Te miro. Y me miras. Sostengo tu joven mirada y mientras tú te adentras por los recovecos del costal de mi nostalgia. Noto como los sentimientos aprietan la faja de la emoción. Aquí está, Señora del Lunes Santo, tu costalero. La ciudad, te espera. Necesitamos que derrames las guirnaldas de tu Gracia, para que acallen tantas voces ahogadas en desgracias. Por san Lorenzo, pasará la Emperatriz de jóvenes penitentes de paño azul y raso blanco de niñez,  farol en mano. La intimidad del Arroyo de Santa María, descubrirá que el cielo renacentista de la ciudad es el techo de palio de la Doncella de la antigua Colegiata. Y en tu guión, Madre, otro año más, te acompañará una nazarena de ojos azules bajo el blanco anonimato de su capirucho.

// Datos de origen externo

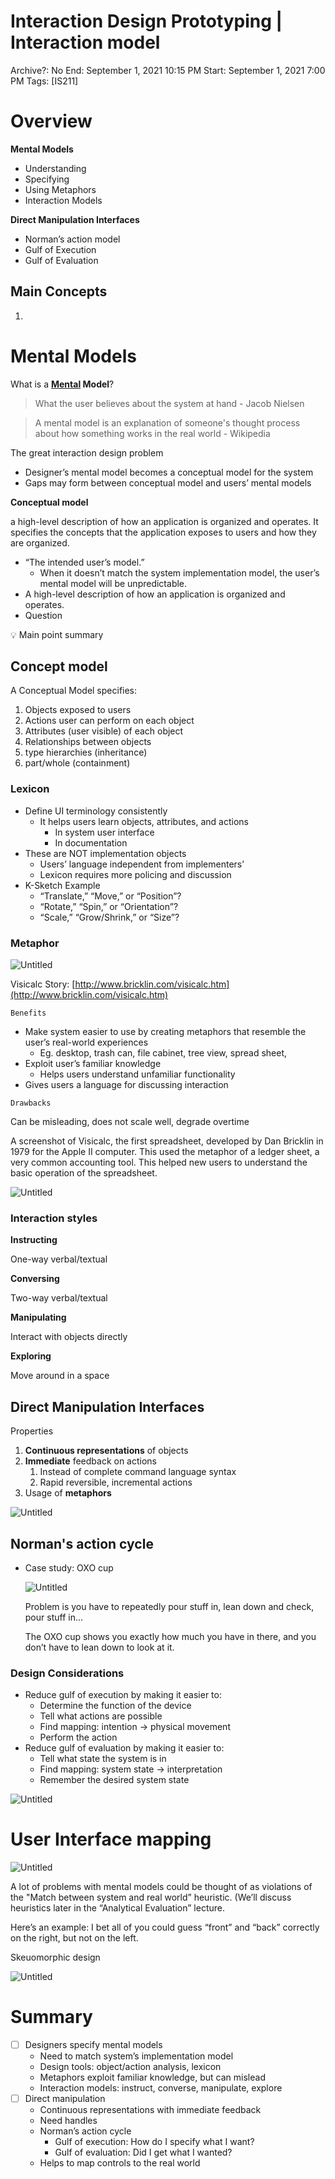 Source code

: # Interaction Design Prototyping | Interaction model

Archive?: No
End: September 1, 2021 10:15 PM
Start: September 1, 2021 7:00 PM
Tags: [IS211]

# Overview

**Mental Models**

- Understanding
- Specifying
- Using Metaphors
- Interaction Models

**Direct Manipulation Interfaces**

- Norman’s action model
- Gulf of Execution
- Gulf of Evaluation

## Main Concepts

1. 

# Mental Models

What is a **[Mental](http://www.useit.com/alertbox/mental-models.html) Model**?

> What the user believes about the system at hand - Jacob Nielsen
> 

> A mental model is an explanation of someone's thought process about how something works in the real world - Wikipedia
> 

The great interaction design problem

- Designer’s mental model becomes a conceptual model for the system
- Gaps may form between conceptual model and users’ mental models

**Conceptual model**

a high-level description of how an application is organized and operates.  It specifies the concepts that the application exposes to users and how they are organized.

- “The intended user’s model.”
    - When it doesn’t match the system implementation model, the user’s mental model will be unpredictable.
- A high-level description of how an application is organized and operates.
- Question

<aside>
💡 Main point summary

</aside>

## Concept model

A Conceptual Model specifies:

1. Objects exposed to users
2. Actions user can perform on each object
3. Attributes (user visible) of each object
4. Relationships between objects
5. type hierarchies (inheritance)
6. part/whole (containment)

### Lexicon

- Define UI terminology consistently
    - It helps users learn objects, attributes, and actions
        - In system user interface
        - In documentation
- These are NOT implementation objects
    - Users’ language independent from implementers’
    - Lexicon requires more policing and discussion
- K-Sketch Example
    - “Translate,” “Move,” or “Position”?
    - “Rotate,” “Spin,” or “Orientation”?
    - “Scale,” “Grow/Shrink,” or “Size”?

### Metaphor

![Untitled](Interactio%20a5032/Untitled.png)

Visicalc Story: [http://www.bricklin.com/visicalc.htm](http://www.bricklin.com/visicalc.htm)

`Benefits`

- Make system easier to use by creating metaphors that resemble the user’s real-world experiences
    - Eg. desktop, trash can, file cabinet, tree view, spread sheet,
- Exploit user’s familiar knowledge
    - Helps users understand unfamiliar functionality
- Gives users a language for discussing interaction

`Drawbacks`

Can be misleading, does not scale well, degrade overtime

A screenshot of Visicalc, the first spreadsheet, developed by Dan Bricklin in 1979 for the Apple II computer. This used the metaphor of a ledger sheet, a very common accounting tool. This helped new users to understand the basic operation of the spreadsheet.

![Untitled](Interactio%20a5032/Untitled%201.png)

### Interaction styles

**Instructing**

One-way verbal/textual

**Conversing**

Two-way verbal/textual

**Manipulating**

Interact with objects directly

**Exploring**

Move around in a space

## Direct Manipulation Interfaces

Properties

1. **Continuous representations** of objects
2. **Immediate** feedback on actions
    1. Instead of complete command language syntax
    2. Rapid reversible, incremental actions
3. Usage of **metaphors**

![Untitled](Interactio%20a5032/Untitled%202.png)

## Norman's action cycle

- Case study: OXO cup
    
    ![Untitled](Interactio%20a5032/Untitled%203.png)
    
    Problem is you have to repeatedly pour stuff in, lean down and check, pour stuff in…
    
    The OXO cup shows you exactly how much
    you have in there, and you don’t have to lean down to look at it.
    

### Design Considerations

- Reduce gulf of execution by making it easier to:
    - Determine the function of the device
    - Tell what actions are possible
    - Find mapping: intention → physical movement
    - Perform the action
- Reduce gulf of evaluation by making it easier to:
    - Tell what state the system is in
    - Find mapping: system state → interpretation
    - Remember the desired system state

![Untitled](Interactio%20a5032/Untitled%204.png)

# User Interface mapping

![Untitled](Interactio%20a5032/Untitled%205.png)

A lot of problems with mental models could be thought of as violations of the "Match between system and real world” heuristic. (We’ll discuss heuristics
later in the “Analytical Evaluation” lecture.

Here’s an example: I bet all of you could guess “front” and “back” correctly on the right, but not on the left.

Skeuomorphic design

![Untitled](Interactio%20a5032/Untitled%206.png)

# Summary

- [ ]  Designers specify mental models
    - Need to match system’s implementation model
    - Design tools: object/action analysis, lexicon
    - Metaphors exploit familiar knowledge, but can mislead
    - Interaction models: instruct, converse, manipulate, explore
- [ ]  Direct manipulation
    - Continuous representations with immediate feedback
    - Need handles
    - Norman’s action cycle
        - Gulf of execution: How do I specify what I want?
        - Gulf of evaluation: Did I get what I wanted?
    - Helps to map controls to the real world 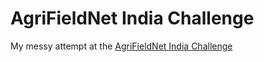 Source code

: # AgriFieldNet India Challenge

My messy attempt at the [AgriFieldNet India Challenge](https://zindi.africa/competitions/agrifieldnet-india-challenge)
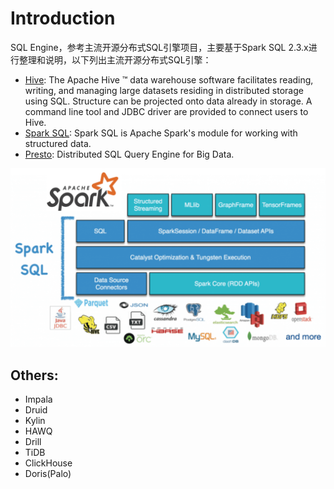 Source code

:# Introduction

SQL Engine，参考主流开源分布式SQL引擎项目，主要基于Spark SQL 2.3.x进行整理和说明，以下列出主流开源分布式SQL引擎：

* [Hive](https://cwiki.apache.org/confluence/display/Hive): The Apache Hive ™ data warehouse software facilitates reading, writing, and managing large datasets residing in distributed storage using SQL. Structure can be projected onto data already in storage. A command line tool and JDBC driver are provided to connect users to Hive.
* [Spark SQL](https://spark.apache.org/sql/): Spark SQL is Apache Spark's module for working with structured data.
* [Presto](https://prestodb.io/docs/current/): Distributed SQL Query Engine for Big Data.

![Spark SQL](.gitbook/assets/sparksql.png)

## Others:

* Impala
* Druid
* Kylin
* HAWQ
* Drill
* TiDB
* ClickHouse
* Doris\(Palo\)

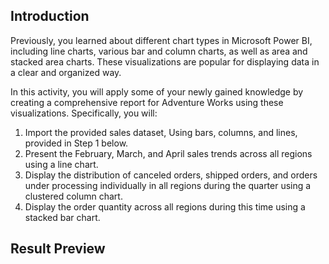 ## Introduction
Previously, you learned about different chart types in Microsoft Power BI, including line charts, various bar and column charts, as well as area and stacked area charts. These visualizations are popular for displaying data in a clear and organized way.

In this activity, you will apply some of your newly gained knowledge by creating a comprehensive report for Adventure Works using these visualizations. Specifically, you will:
1. Import the provided sales dataset, Using bars, columns, and lines, provided in Step 1 below.
2. Present the February, March, and April sales trends across all regions using a line chart.
3. Display the distribution of canceled orders, shipped orders, and orders under processing individually in all regions during the quarter using a clustered column chart.
4. Display the order quantity across all regions during this time using a stacked bar chart.

## Result Preview
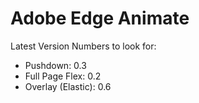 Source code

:Adobe Edge Animate
==================

Latest Version Numbers to look for:
* Pushdown: 0.3
* Full Page Flex: 0.2
* Overlay (Elastic): 0.6
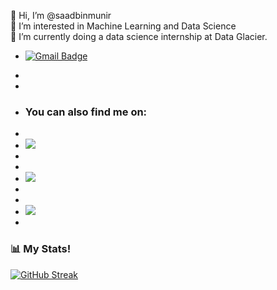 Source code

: 👋 Hi, I’m @saadbinmunir <br />
👀 I’m interested in Machine Learning and Data Science <br />
🌱 I’m currently doing a data science internship at Data Glacier.<br />

- [![Gmail Badge](https://img.shields.io/badge/-saadmunir24@gmail.com-c14438?style=flat-square&logo=Gmail&logoColor=white&link=mailto:saadmunir24@gmail.com)](mailto:saadmunir24@gmail.com)

- [Linkedin]: https://www.linkedin.com/in/saad-bin-munir/
- [Instagram]: https://www.instagram.com/saadi2402/

+ ### You can also find me on:
+ <a href="https://www.linkedin.com/in/swapnil-vishwakarma/">
+ <img src="https://img.icons8.com/fluent/48/000000/linkedin.png"/>
+ </a>
+ <a href="https://www.instagram.com/swapnilvishwakarma_/">
+ <img src="https://img.icons8.com/fluent/48/000000/instagram-new.png"/>
+ </a>
+ <a href="mailto:swapnilvishwakarma7@gmail.com">
+ <img src="https://img.icons8.com/color/48/000000/gmail-new.png"/>
+ </a>

### 📊 My Stats!
[![GitHub Streak](https://github-readme-streak-stats.herokuapp.com/?user=saadbinmunir)](https://git.io/streak-stats)
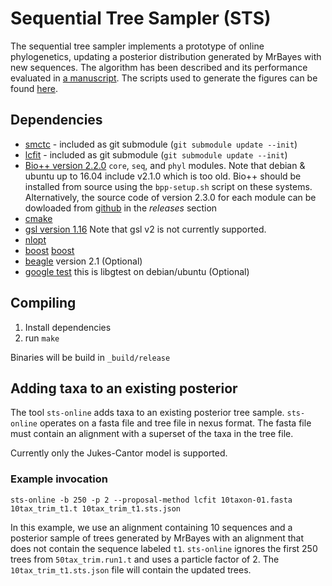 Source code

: Sequential Tree Sampler (STS)
=============================

The sequential tree sampler implements a prototype of online phylogenetics, updating a posterior distribution generated by MrBayes with new sequences.
The algorithm has been described and its performance evaluated in [a manuscript][preprint].
The scripts used to generate the figures can be found [here](https://github.com/OnlinePhylo/sts-online-experiments).

## Dependencies

* [smctc][smctc] - included as git submodule (`git submodule update --init`)
* [lcfit][lcfit] - included as git submodule (`git submodule update --init`)
* [Bio++ version 2.2.0][bpp] `core`, `seq`, and `phyl` modules. Note that debian & ubuntu up to 16.04 include v2.1.0 which is too old. Bio++ should be installed from source using the `bpp-setup.sh` script on these systems. Alternatively, the source code of version 2.3.0 for each module can be dowloaded from [github](https://github.com/BioPP) in the _releases_ section
* [cmake][cmake]
* [gsl version 1.16][gsl] Note that gsl v2 is not currently supported.
* [nlopt][nlopt]
* [boost] [boost]
* [beagle][beagle] version 2.1 (Optional)
* [google test][gtest] this is libgtest on debian/ubuntu (Optional)

## Compiling

1. Install dependencies
2. run `make`

Binaries will be build in `_build/release`

## Adding taxa to an existing posterior

The tool `sts-online` adds taxa to an existing posterior tree sample.
`sts-online` operates on a fasta file and tree file in nexus format.
The fasta file must contain an alignment with a superset of the taxa in the tree file.

Currently only the Jukes-Cantor model is supported.

### Example invocation

    sts-online -b 250 -p 2 --proposal-method lcfit 10taxon-01.fasta 10tax_trim_t1.t 10tax_trim_t1.sts.json

In this example, we use an alignment containing 10 sequences and a posterior sample of trees generated by MrBayes with an alignment that does not contain the sequence labeled `t1`.
`sts-online` ignores the first 250 trees from `50tax_trim.run1.t` and  uses a particle factor of 2. The `10tax_trim_t1.sts.json` file will contain the updated trees.



[preprint]: http://biorxiv.org/content/early/2017/06/02/145219
[smctc]: http://www2.warwick.ac.uk/fac/sci/statistics/staff/academic-research/johansen/smctc/
[lcfit]: http://github.com/matsengrp/lcfit/
[beagle]: https://code.google.com/p/beagle-lib/
[bpp]: http://biopp.univ-montp2.fr/
[cmake]: http://www.cmake.org/
[gsl]: https://www.gnu.org/software/gsl/
[nlopt]: http://ab-initio.mit.edu/wiki/index.php/NLopt
[boost]: https://www.boost.org
[gtest]: https://github.com/google/googletest

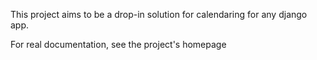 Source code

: This project aims to be a drop-in solution for calendaring for
any django app.


For real documentation, see the project's homepage
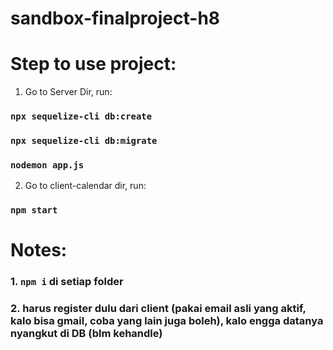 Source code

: # sandbox-finalproject-h8

# Step to use project: 

1. Go to Server Dir, run:
### `npx sequelize-cli db:create`
### `npx sequelize-cli db:migrate`
### `nodemon app.js`

2. Go to client-calendar dir, run:
### `npm start`

# Notes:   
### 1.  `npm i` di setiap folder
### 2.  harus register dulu dari client (pakai email asli yang aktif, kalo bisa gmail, coba yang lain juga boleh), kalo engga datanya nyangkut di DB (blm kehandle)
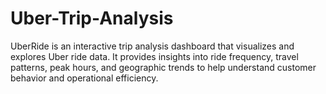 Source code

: # Uber-Trip-Analysis

UberRide is an interactive trip analysis dashboard that visualizes and explores Uber ride data. 
It provides insights into ride frequency, travel patterns, peak hours, and geographic trends to help understand customer behavior and operational efficiency.
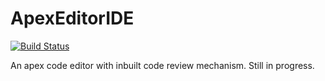 # ApexEditorIDE

[![Build Status](https://travis-ci.org/Nagendra080389/ApexEditorIDE.svg?branch=master)](https://travis-ci.org/Nagendra080389/ApexEditorIDE)

An apex code editor with inbuilt code review mechanism. Still in progress. 
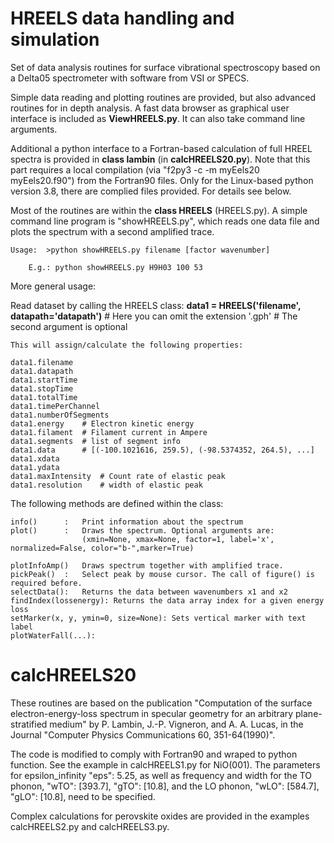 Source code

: # HREELS data handling and simulation

Set of data analysis routines for surface vibrational spectroscopy based on a Delta05 spectrometer with software from VSI or SPECS. 

Simple data reading and plotting routines are provided, but also advanced routines for in depth analysis.
A fast data browser as graphical user interface is included as **ViewHREELS.py**. It can also take command line arguments.

Additional a python interface to a Fortran-based calculation of full HREEL spectra is provided in **class lambin** (in **calcHREELS20.py**). Note that this part requires a local compilation (via "f2py3 -c -m myEels20 myEels20.f90") from the Fortran90 files. Only for the Linux-based python version 3.8, there are complied files provided. For details see below.

Most of the routines are within the **class HREELS** (HREELS.py). A simple command line program is "showHREELS.py", which reads one data file and plots the spectrum with a second amplified trace.

    Usage:  >python showHREELS.py filename [factor wavenumber]

        E.g.: python showHREELS.py H9H03 100 53 

More general usage:

Read dataset by calling the HREELS class:
    **data1 = HREELS('filename', datapath='datapath')**        # Here you can omit the extension '.gph'
                                                    # The second argument is optional
                                                    
    This will assign/calculate the following properties:
    
    data1.filename
    data1.datapath
    data1.startTime
    data1.stopTime
    data1.totalTime
    data1.timePerChannel
    data1.numberOfSegments
    data1.energy    # Electron kinetic energy
    data1.filament  # Filament current in Ampere
    data1.segments  # list of segment info
    data1.data      # [(-100.1021616, 259.5), (-98.5374352, 264.5), ...]
    data1.xdata
    data1.ydata
    data1.maxIntensity  # Count rate of elastic peak
    data1.resolution    # width of elastic peak

The following methods are defined within the class:

    info()      :   Print information about the spectrum
    plot()      :   Draws the spectrum. Optional arguments are:
                    (xmin=None, xmax=None, factor=1, label='x', normalized=False, color="b-",marker=True)

    plotInfoAmp()   Draws spectrum together with amplified trace.
    pickPeak()  :   Select peak by mouse cursor. The call of figure() is required before.
    selectData():   Returns the data between wavenumbers x1 and x2
    findIndex(lossenergy): Returns the data array index for a given energy loss
    setMarker(x, y, ymin=0, size=None): Sets vertical marker with text label 
    plotWaterFall(...):
        

# calcHREELS20

These routines are based on the publication "Computation of the surface electron-energy-loss spectrum in specular geometry for an arbitrary plane-stratified medium" by P. Lambin, J.-P. Vigneron, and A. A. Lucas, in the Journal "Computer Physics Communications 60, 351-64(1990)".

The code is modified to comply with Fortran90 and wraped to python function. See the example in calcHREELS1.py for NiO(001). The parameters for epsilon_infinity "eps": 5.25, as well as frequency and width for the TO phonon,  "wTO": [393.7], "gTO": [10.8], and the LO phonon, "wLO": [584.7], "gLO": [10.8], need to be specified.

Complex calculations for perovskite oxides are provided in the examples calcHREELS2.py and calcHREELS3.py.




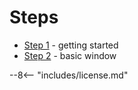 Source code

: # Steps

- [Step 1](step-1.md) - getting started
- [Step 2](step-2.md) - basic window

--8<-- "includes/license.md"
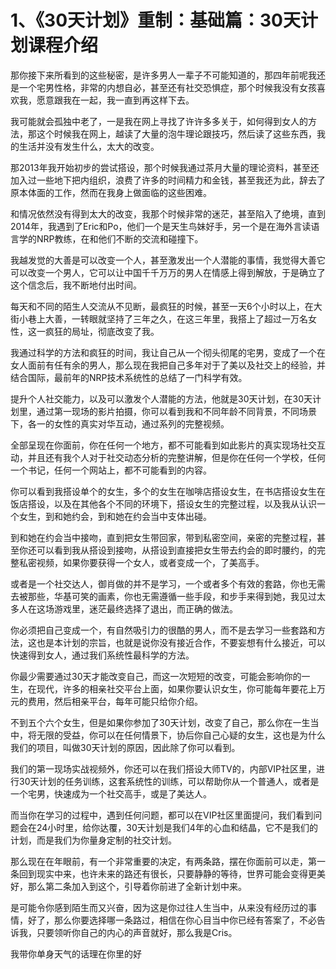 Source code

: # 1、《30天计划》重制：基础篇：30天计划课程介绍

那你接下来所看到的这些秘密，是许多男人一辈子不可能知道的，那四年前呢我还是一个宅男性格，非常的内想自必，甚至还有社交恐惧症，那个时候我没有女孩喜欢我，愿意跟我在一起，我一直到再这样下去。

我可能就会孤独中老了，一是我在网上寻找了许许多多关于，如何得到女人的方法，那这个时候我在网上，越读了大量的泡牛理论跟技巧，然后读了这些东西，我的生活并没有发生什么，太大的改变。

那2013年我开始初步的尝试搭设，那个时候我通过茶月大量的理论资料，甚至还加入过一些地下把内组织，浪费了许多的时间精力和金钱，甚至我还为此，辞去了原本体面的工作，然而在我身上做面临的这些困难。

和情况依然没有得到太大的改变，我那个时候非常的迷茫，甚至陷入了绝境，直到2014年，我遇到了Eric和Po，他们一个是天生鸟妹好手，另一个是在海外言读语言学的NRP教练，在和他们不断的交流和碰撞下。

我越发觉的大善是可以改变一个人，甚至激发出一个人潜能的事情，我觉得大善它可以改变一个男人，它可以让中国千千万万的男人在情感上得到解放，于是确立了这个信念后，我不断地付出时间。

每天和不同的陌生人交流从不见断，最疯狂的时候，甚至一天6个小时以上，在大街小巷上大善，一转眼就坚持了三年之久，在这三年里，我搭上了超过一万名女性，这一疯狂的局址，彻底改变了我。

我通过科学的方法和疯狂的时间，我让自己从一个彻头彻尾的宅男，变成了一个在女人面前有任有余的男人，那么现在我把自己多年对于了美以及社交上的经验，并结合国际，最前年的NRP技术系统性的总结了一门科学有效。

提升个人社交能力，以及可以激发个人潜能的方法，他就是30天计划，在30天计划里，通过第一现场的影片拍摄，你可以看到我和不同年龄不同背景，不同场景下，各一的女性的真实对华互动，通过系列的完整视频。

全部呈现在你面前，你在任何一个地方，都不可能看到如此影片的真实现场社交互动，并且还有我个人对于社交动态分析的完整讲解，但是你在任何一个学校，任何一个书记，任何一个网站上，都不可能看到的内容。

你可以看到我搭设单个的女生，多个的女生在咖啡店搭设女生，在书店搭设女生在饭店搭设，以及在其他各个不同的环境下，搭设女生的完整过程，以及我从认识一个女生，到和她约会，到和她在约会当中支体出碰。

到和她在约会当中接吻，直到把女生带回家，带到私密空间，亲密的完整过程，甚至你还可以看到我从搭设到接吻，从搭设到直接把女生带去约会的即时腰约，的完整私密视频，如果你要获得一个女人，或者变成一个，了美高手。

或者是一个社交达人，御肖做的并不是学习，一个或者多个有效的套路，你也无需去被那些，华基可笑的画素，你也无需遵循一些手段，和步手来得到她，我见过太多人在这场游戏里，迷茫最终选择了退出，而正确的做法。

你必须把自己变成一个，有自然吸引力的很酷的男人，而不是去学习一些套路和方法，这也是本计划的宗旨，也就是说你没有接近合作，不要妄想有什么接近，可以快速得到女人，通过我们系统性最科学的方法。

你最少需要通过30天才能改变自己，而这一次短短的改变，可能会影响你的一生，在现代，许多的相亲社交平台上面，如果你要认识女生，你可能每年要花上万元的费用，然后相亲平台，每年可能只给你介绍。

不到五个六个女生，但是如果你参加了30天计划，改变了自己，那么你在一生当中，将无限的受益，你可以在任何情景下，协后你自己心疑的女生，这也是为什么我们的项目，叫做30天计划的原因，因此除了你可以看到。

我们的第一现场实战视频外，你还可以在我们搭设大师TV的，内部VIP社区里，进行30天计划的任务训练，这套系统性的训练，可以帮助你从一个普通人，或者是一个宅男，快速成为一个社交高手，或是了美达人。

而当你在学习的过程中，遇到任何问题，都可以在VIP社区里面提问，我们看到问题会在24小时里，给你达覆，30天计划是我们4年的心血和结晶，它不是我们的计划，而是我们为你量身定制的社交计划。

那么现在在年眼前，有一个非常重要的决定，有两条路，摆在你面前可以走，第一条回到现实中来，也许未来的路还有很长，只要静静的等待，世界可能会变得更美好，那么第二条加入到这个，引导着你前进了全新计划中来。

是可能令你感到陌生而又兴奋，因为这是你过往人生当中，从来没有经历过的事情，好了，那么你要选择哪一条路过，相信在你心目当中你已经有答案了，不必告诉我，只要领听你自己的内心的声音就好，那么我是Cris。

我带你单身天气的话理在你里的好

Protégela.
Bajo el faldón azul de aquel primer paso de palio, sencillo como tú, viví intensos sentimientos y emociones que sólo conoce quien ha probado el dulce sacrificio de la trabajadera. La voz de Miguel se perdía entre el claustro de Santa María, sumida en aquella pesadilla de sus obras interminables. La plaza te esperaba absorta. Querían ver como se obraba el milagro de la Llena de Gracia. Y allí aparecías tú. Muy poquito a poco. «¡Llámate Tomás! ¡Menos paso quiero! ¡Vámonos valientes!». Y aquel capataz, que te llevaste junto a Luis Ruiz, para dirigir tu paso celestial de cada glorioso Lunes Santo, pronunciaba la orden esperada. «¡A media altura!» Y desafiando las mismas leyes físicas, nuestros cuerpos se comprimían en nervios, esfuerzo y dolor. «¡Un poquito más a tierra la delantera!». Macolla a macolla se superaba la frontera que había entre la Consolá y la ciudad. Y cuando las fuerzas ya habían abandonado, nuestro corazón gritaba: «¡Al cielo con Ella!»